The Court of Appeals then examined the plaintiff’s equitable tolling argument in support of allowing consideration of his discrimination charges, which were filed two-and-a-half years after his first employment application with the defendant and well beyond the 180-day statute of limitations. The plaintiff alleged that he was entitled to equitable tolling because he did not know—nor could he have known—that he had been discriminated against until he learned in April 2010 about the resume review guidelines and the defendant’s hiring practices. The District Court had found that Mr. Villarreal was not entitled to equitable tolling because he did not allege either that Reynolds had misrepresented relevant facts or that he had diligently pursued his rights by asking the company why he had not been hired. However, the Court of Appeals found that the District Court incorrectly required the plaintiff to have made those allegations.
According to the Court of Appeals, a “reasonably prudent” person standard should be applied to determining whether to equitably toll the limitations period in employment discrimination cases. This standard would not require employer misrepresentation. Rather, in such cases, the inquiry a court would make in deciding whether to toll the limitations period would be whether the facts supporting a cause of action for discrimination became apparent or should have become apparent to a reasonably prudent person. In this case, the Court of Appeals observed that because the defendant never contacted Mr. Villarreal about his application until April 2010, he could only have known that he applied for the position but was not offered a job. The Court of Appeals concluded that these were insufficient facts to support his cause of action and start the running of the limitations period prior to that date.
The Court of Appeals made two key rulings in Villarreal, one regarding the applicability of the disparate impact theory to applicants and one on the equitable tolling of the statute of limitations. Yet the latter ruling is likely to have a more far-reaching consequence by facilitating a substantial number of discrimination claims of all types (race, sex, religion, national origin, and disability, in addition to age as in this case) to be filed perhaps even several years after job seekers have applied for positions.

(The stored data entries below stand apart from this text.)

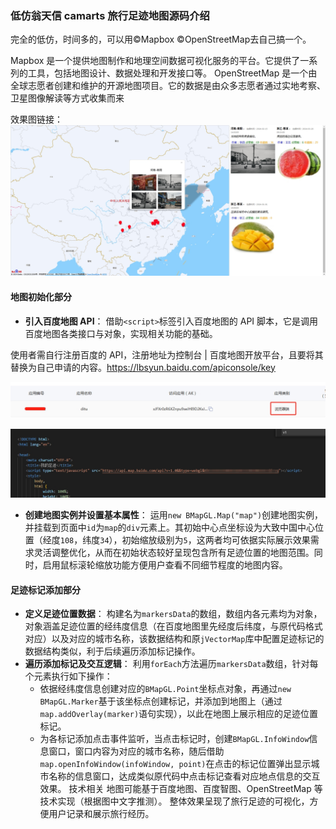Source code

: ### 低仿翁天信 camarts 旅行足迹地图源码介绍

完全的低仿，时间多的，可以用©Mapbox ©OpenStreetMap去自己搞一个。

Mapbox 是一个提供地图制作和地理空间数据可视化服务的平台。它提供了一系列的工具，包括地图设计、数据处理和开发接口等。
OpenStreetMap 是一个由全球志愿者创建和维护的开源地图项目。它的数据是由众多志愿者通过实地考察、卫星图像解读等方式收集而来



效果图链接：![xgt](https://github.com/reshuige/Camarts/blob/main/xgt.png)

 
#### 地图初始化部分
- **引入百度地图 API**：
借助`<script>`标签引入百度地图的 API 脚本，它是调用百度地图各类接口与对象，实现相关功能的基础。

使用者需自行注册百度的 API，注册地址为控制台 | 百度地图开放平台，且要将其替换为自己申请的内容。https://lbsyun.baidu.com/apiconsole/key

![uid](https://github.com/reshuige/Camarts/blob/main/images/uid.png)

![api](https://github.com/reshuige/Camarts/blob/main/images/api.png)


- **创建地图实例并设置基本属性**：
运用`new BMapGL.Map("map")`创建地图实例，并挂载到页面中`id`为`map`的`div`元素上。其初始中心点坐标设为大致中国中心位置（经度`108`，纬度`34`），初始缩放级别为`5`，这两者均可依据实际展示效果需求灵活调整优化，从而在初始状态较好呈现包含所有足迹位置的地图范围。同时，启用鼠标滚轮缩放功能方便用户查看不同细节程度的地图内容。

#### 足迹标记添加部分
- **定义足迹位置数据**：
构建名为`markersData`的数组，数组内各元素均为对象，对象涵盖足迹位置的经纬度信息（在百度地图里先经度后纬度，与原代码格式对应）以及对应的城市名称，该数据结构和原`jVectorMap`库中配置足迹标记的数据结构类似，利于后续遍历添加标记操作。
- **遍历添加标记及交互逻辑**：
利用`forEach`方法遍历`markersData`数组，针对每个元素执行如下操作：
    - 依据经纬度信息创建对应的`BMapGL.Point`坐标点对象，再通过`new BMapGL.Marker`基于该坐标点创建标记，并添加到地图上（通过`map.addOverlay(marker)`语句实现），以此在地图上展示相应的足迹位置标记。
    - 为各标记添加点击事件监听，当点击标记时，创建`BMapGL.InfoWindow`信息窗口，窗口内容为对应的城市名称，随后借助`map.openInfoWindow(infoWindow, point)`在点击的标记位置弹出显示城市名称的信息窗口，达成类似原代码中点击标记查看对应地点信息的交互效果。
技术相关
地图可能基于百度地图、百度智图、OpenStreetMap 等技术实现（根据图中文字推测）。
整体效果呈现了旅行足迹的可视化，方便用户记录和展示旅行经历。



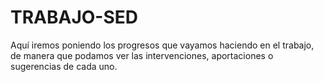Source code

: # TRABAJO-SED
Aquí iremos poniendo los progresos que vayamos haciendo en el trabajo, de manera que podamos ver las intervenciones, aportaciones o sugerencias de cada uno. 
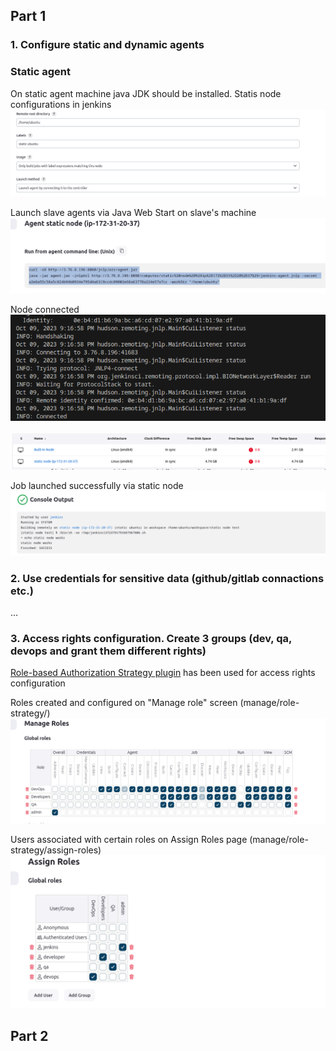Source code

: ## Part 1
### 1. Configure static and dynamic agents
### Static agent
On static agent machine java JDK should be installed.
Statis node configurations in jenkins
<br>![task1_3](IMG/task1_1_1.png)</br>

Launch slave agents via Java Web Start on slave's machine
<br>![task1_3](IMG/task1_1_2.png)</br>

Node connected
<br>![task1_3](IMG/task1_1_5.png)</br>
<br>![task1_3](IMG/task1_1_3.png)</br>

Job launched successfully via static node
<br>![task1_3](IMG/task1_1_4.png)</br>

### 2. Use credentials for sensitive data (github/gitlab connactions etc.)

...

### 3. Access rights configuration. Create 3 groups (dev, qa, devops and grant them different rights)

[Role-based Authorization Strategy plugin](https://plugins.jenkins.io/role-strategy/) has been used for access rights configuration

Roles created and configured on "Manage role" screen (manage/role-strategy/)
<br>![task1_3](IMG/task1_3_1.png)</br>

Users associated with certain roles on Assign Roles page (manage/role-strategy/assign-roles)
<br>![task1_3](IMG/task1_3_2.png)</br>

## Part 2
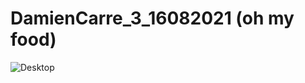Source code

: # DamienCarre_3_16082021 (oh my food)


![Desktop](https://github.com/carredamien/DamienCarre_3_16082021/tree/main/assets/images/screenshot_ohmyfood.JPG)
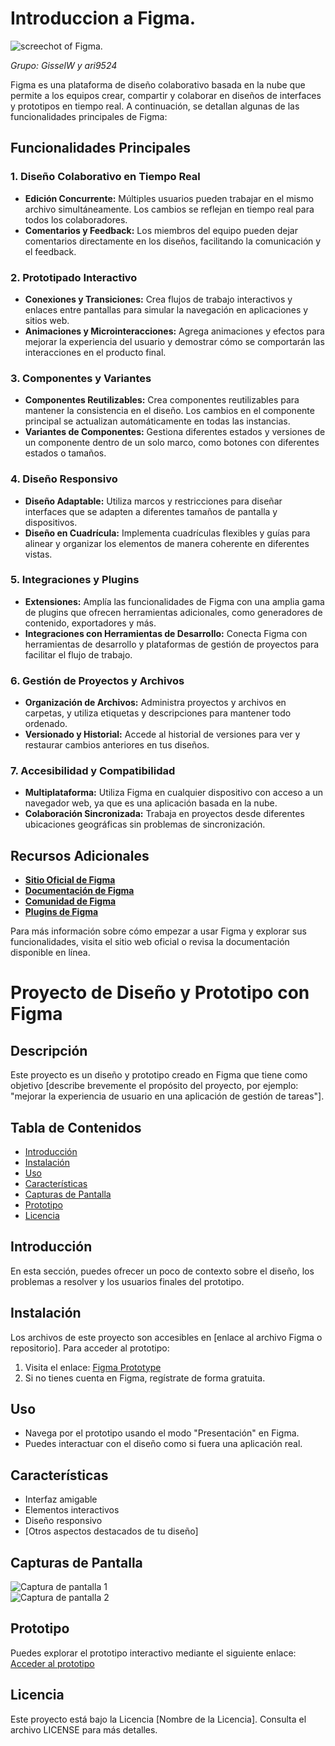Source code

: # **Introduccion a Figma**.
![screechot of Figma.](https://th.bing.com/th/id/OIP.ClUU6IG6pqimFfeMEECvCQHaD0?rs=1&pid=ImgDetMain)

_Grupo: GisselW y ari9524_

Figma es una plataforma de diseño colaborativo basada en la nube que permite a los equipos crear, compartir y colaborar en diseños de interfaces y prototipos en tiempo real. A continuación, se detallan algunas de las funcionalidades principales de Figma:

## Funcionalidades Principales

### 1. **Diseño Colaborativo en Tiempo Real**
   - **Edición Concurrente:** Múltiples usuarios pueden trabajar en el mismo archivo simultáneamente. Los cambios se reflejan en tiempo real para todos los colaboradores.
   - **Comentarios y Feedback:** Los miembros del equipo pueden dejar comentarios directamente en los diseños, facilitando la comunicación y el feedback.

### 2. **Prototipado Interactivo**
   - **Conexiones y Transiciones:** Crea flujos de trabajo interactivos y enlaces entre pantallas para simular la navegación en aplicaciones y sitios web.
   - **Animaciones y Microinteracciones:** Agrega animaciones y efectos para mejorar la experiencia del usuario y demostrar cómo se comportarán las interacciones en el producto final.

### 3. **Componentes y Variantes**
   - **Componentes Reutilizables:** Crea componentes reutilizables para mantener la consistencia en el diseño. Los cambios en el componente principal se actualizan automáticamente en todas las instancias.
   - **Variantes de Componentes:** Gestiona diferentes estados y versiones de un componente dentro de un solo marco, como botones con diferentes estados o tamaños.

### 4. **Diseño Responsivo**
   - **Diseño Adaptable:** Utiliza marcos y restricciones para diseñar interfaces que se adapten a diferentes tamaños de pantalla y dispositivos.
   - **Diseño en Cuadrícula:** Implementa cuadrículas flexibles y guías para alinear y organizar los elementos de manera coherente en diferentes vistas.

### 5. **Integraciones y Plugins**
   - **Extensiones:** Amplía las funcionalidades de Figma con una amplia gama de plugins que ofrecen herramientas adicionales, como generadores de contenido, exportadores y más.
   - **Integraciones con Herramientas de Desarrollo:** Conecta Figma con herramientas de desarrollo y plataformas de gestión de proyectos para facilitar el flujo de trabajo.

### 6. **Gestión de Proyectos y Archivos**
   - **Organización de Archivos:** Administra proyectos y archivos en carpetas, y utiliza etiquetas y descripciones para mantener todo ordenado.
   - **Versionado y Historial:** Accede al historial de versiones para ver y restaurar cambios anteriores en tus diseños.

### 7. **Accesibilidad y Compatibilidad**
   - **Multiplataforma:** Utiliza Figma en cualquier dispositivo con acceso a un navegador web, ya que es una aplicación basada en la nube.
   - **Colaboración Sincronizada:** Trabaja en proyectos desde diferentes ubicaciones geográficas sin problemas de sincronización.

## Recursos Adicionales

- **[Sitio Oficial de Figma](https://www.figma.com/)**
- **[Documentación de Figma](https://help.figma.com/)**
- **[Comunidad de Figma](https://www.figma.com/community)**
- **[Plugins de Figma](https://www.figma.com/community/plugins)**

Para más información sobre cómo empezar a usar Figma y explorar sus funcionalidades, visita el sitio web oficial o revisa la documentación disponible en línea.

# Proyecto de Diseño y Prototipo con Figma  

## Descripción  
Este proyecto es un diseño y prototipo creado en Figma que tiene como objetivo [describe brevemente el propósito del proyecto, por ejemplo: "mejorar la experiencia de usuario en una aplicación de gestión de tareas"].  

## Tabla de Contenidos  
- [Introducción](#introducción)  
- [Instalación](#instalación)  
- [Uso](#uso)  
- [Características](#características)  
- [Capturas de Pantalla](#capturas-de-pantalla)  
- [Prototipo](#prototipo)  
- [Licencia](#licencia)  

## Introducción  
En esta sección, puedes ofrecer un poco de contexto sobre el diseño, los problemas a resolver y los usuarios finales del prototipo.  

## Instalación  
Los archivos de este proyecto son accesibles en [enlace al archivo Figma o repositorio]. Para acceder al prototipo:  
1. Visita el enlace: [Figma Prototype](https://www.figma.com/file/your_project_link)  
2. Si no tienes cuenta en Figma, regístrate de forma gratuita.  

## Uso  
- Navega por el prototipo usando el modo "Presentación" en Figma.  
- Puedes interactuar con el diseño como si fuera una aplicación real.  

## Características  
- Interfaz amigable  
- Elementos interactivos  
- Diseño responsivo  
- [Otros aspectos destacados de tu diseño]  

## Capturas de Pantalla  
![Captura de pantalla 1](ruta/a/la/captura1.png)  
![Captura de pantalla 2](ruta/a/la/captura2.png)  

## Prototipo  
Puedes explorar el prototipo interactivo mediante el siguiente enlace: [Acceder al prototipo](https://www.figma.com/file/your_prototype_link)  

## Licencia  
Este proyecto está bajo la Licencia [Nombre de la Licencia]. Consulta el archivo LICENSE para más detalles.

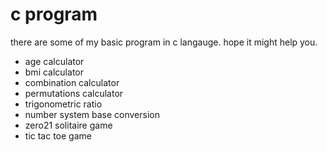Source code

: # c program

there are some of my basic program in c langauge.
hope it might help you.

* age calculator
* bmi calculator
* combination calculator
* permutations calculator
* trigonometric ratio
* number system base conversion
* zero21 solitaire game
* tic tac toe game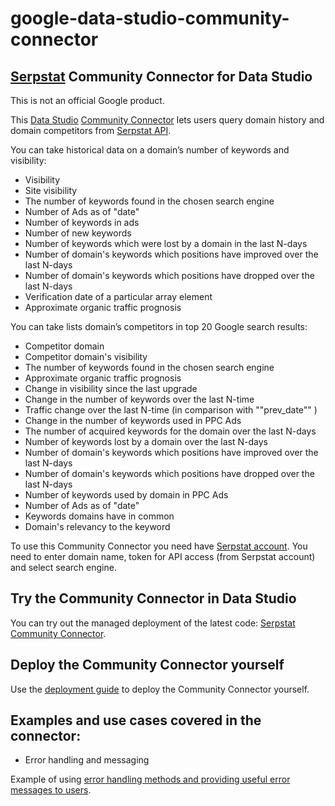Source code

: # google-data-studio-community-connector

## [Serpstat](https://serpstat.com/) Community Connector for Data Studio

This is not an official Google product.

This [Data Studio](https://datastudio.google.com/navigation/reporting) [Community Connector](https://developers.google.com/datastudio/connector/) lets users query domain history and domain competitors from [Serpstat API](https://serpstat.com/api/). 

You can take historical data on a domain’s number of keywords and visibility:
* Visibility
* Site visibility
* The number of keywords found in the chosen search engine
*	Number of Ads as of "date"
*	Number of keywords in ads
* Number of new keywords
* Number of keywords which were lost by a domain in the last N-days
* Number of domain's keywords which positions have improved over the last N-days
* Number of domain's keywords which positions have dropped over the last N-days
* Verification date of a particular array element
* Approximate organic traffic prognosis

You can take lists domain’s competitors in top 20 Google search results:
* Competitor domain
* Competitor domain's visibility
* The number of keywords found in the chosen search engine
* Approximate organic traffic prognosis
* Change in visibility since the last upgrade
* Change in the number of keywords over the last N-time
* Traffic change over the last N-time (in comparison with ""prev_date"" )
* Change in the number of keywords used in PPC Ads
* The number of acquired keywords for the domain over the last N-days
* Number of keywords lost by a domain over the last N-days
* Number of domain's keywords which positions have improved over the last N-days
* Number of domain's keywords which positions have dropped over the last N-days
* Number of keywords used by domain in PPC Ads
* Number of Ads as of "date"
*	Keywords domains have in common
* Domain's relevancy to the keyword

To use this Community Connector you need have [Serpstat account](https://serpstat.com/users/profile/).
You need to enter domain name, token for API access (from Serpstat account) and select search engine.

## Try the Community Connector in Data Studio
You can try out the managed deployment of the latest code: [Serpstat Community Connector](https://datastudio.google.com/u/0/datasources/create?connectorId=AKfycbzk-Z0rKHKgKivjJ75iClNSCNwurOx_Htis377EeSEn).

## Deploy the Community Connector yourself
Use the [deployment guide](https://github.com/googledatastudio/community-connectors/blob/master/deploy.md) to deploy the Community Connector yourself.

## Examples and use cases covered in the connector:
* Error handling and messaging

Example of using [error handling methods and providing useful error messages to users](https://developers.google.com/datastudio/connector/error-handling).
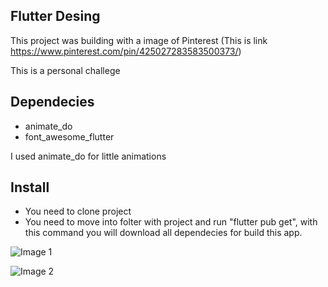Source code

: ## Flutter Desing
This project was building with a image of Pinterest (This is link https://www.pinterest.com/pin/425027283583500373/)

This is a personal challege

## Dependecies

- animate_do
- font_awesome_flutter

I used animate_do for little animations

## Install

- You need to clone project
- You need to move into folter with project and run "flutter pub get", with this command you will download all dependecies for build this app.



![Image 1](https://user-images.githubusercontent.com/25121084/146122354-301c08ab-5756-4ba9-b16d-cf994bd68a7b.png)

![Image 2](https://user-images.githubusercontent.com/25121084/146122615-f35cdb37-1e86-49e6-8c9c-cfa411966c96.png)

Employers may want to review their application screening procedures and other hiring processes to gain assurance that they are not adversely affecting protected groups.
1. If there is a fair employment practices agency in the plaintiff's area that enforces a state or local law that prohibits the same type of discrimination as is alleged under federal law, the deadline for filing a discrimination charge with the federal EEOC is extended to 300 days.
2. The EEOC regulation implementing Section 4(a)(2) of the ADEA, 29 CFR §1625.7(c), states, “Any employment practice that adversely affects individuals within the protected age group on the basis of older age is discriminatory unless the practice is justified by a ‘reasonable factor other than age.’” The regulation extends disparate impact liability to all “individuals within the protected age group.” The EEOC argued in an amicus curiae brief filed in support of the plaintiff that the regulation therefore established the agency’s view that Section 4(a)(2) protects any individual an employer discriminates against.